Pictures must not be copied, but every entry must be reproduced exactly.
**** Records provided ****
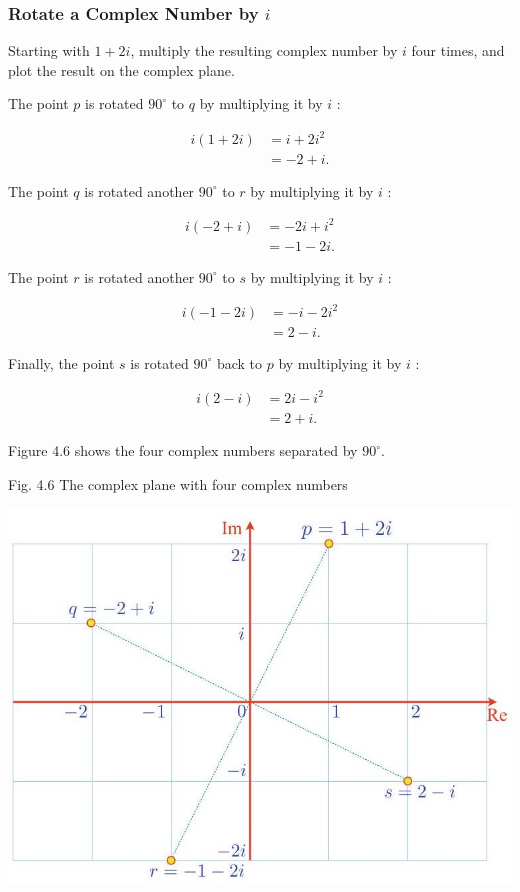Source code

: \documentclass[10pt]{article}
\begin{document}
\subsubsection{Rotate a Complex Number by $i$}
Starting with $1+2 i$, multiply the resulting complex number by $i$ four times, and plot the result on the complex plane.

The point $p$ is rotated $90^{\circ}$ to $q$ by multiplying it by $i$ :

$$
\begin{aligned}
i(1+2 i) & =i+2 i^{2} \\
& =-2+i .
\end{aligned}
$$

The point $q$ is rotated another $90^{\circ}$ to $r$ by multiplying it by $i$ :

$$
\begin{aligned}
i(-2+i) & =-2 i+i^{2} \\
& =-1-2 i .
\end{aligned}
$$

The point $r$ is rotated another $90^{\circ}$ to $s$ by multiplying it by $i$ :

$$
\begin{aligned}
i(-1-2 i) & =-i-2 i^{2} \\
& =2-i .
\end{aligned}
$$

Finally, the point $s$ is rotated $90^{\circ}$ back to $p$ by multiplying it by $i$ :

$$
\begin{aligned}
i(2-i) & =2 i-i^{2} \\
& =2+i .
\end{aligned}
$$

Figure 4.6 shows the four complex numbers separated by $90^{\circ}$.

Fig. 4.6 The complex plane with four complex numbers

\begin{center}
\includegraphics[max width=\textwidth]{2023_04_20_41f1ceac5a31dc7d1b59g-078}
\end{center}
\end{document}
****
# Task solution:
Source code

: \documentclass[10pt]{article}
\begin{document}
\subsubsection{Rotate a Complex Number by $i$}
Starting with $1+2 i$, multiply the resulting complex number by $i$ four times, and plot the result on the complex plane.

The point $p$ is rotated $90^{\circ}$ to $q$ by multiplying it by $i$ :

$$
\begin{aligned}
i(1+2 i) & =i+2 i^{2} \\
& =-2+i .
\end{aligned}
$$

The point $q$ is rotated another $90^{\circ}$ to $r$ by multiplying it by $i$ :

$$
\begin{aligned}
i(-2+i) & =-2 i+i^{2} \\
& =-1-2 i .
\end{aligned}
$$

The point $r$ is rotated another $90^{\circ}$ to $s$ by multiplying it by $i$ :

$$
\begin{aligned}
i(-1-2 i) & =-i-2 i^{2} \\
& =2-i .
\end{aligned}
$$

Finally, the point $s$ is rotated $90^{\circ}$ back to $p$ by multiplying it by $i$ :

$$
\begin{aligned}
i(2-i) & =2 i-i^{2} \\
& =2+i .
\end{aligned}
$$

Figure 4.6 shows the four complex numbers separated by $90^{\circ}$.

Fig. 4.6 The complex plane with four complex numbers

\begin{center}
\includegraphics[max width=\textwidth]{2023_04_20_41f1ceac5a31dc7d1b59g-078}
\end{center}
\end{document}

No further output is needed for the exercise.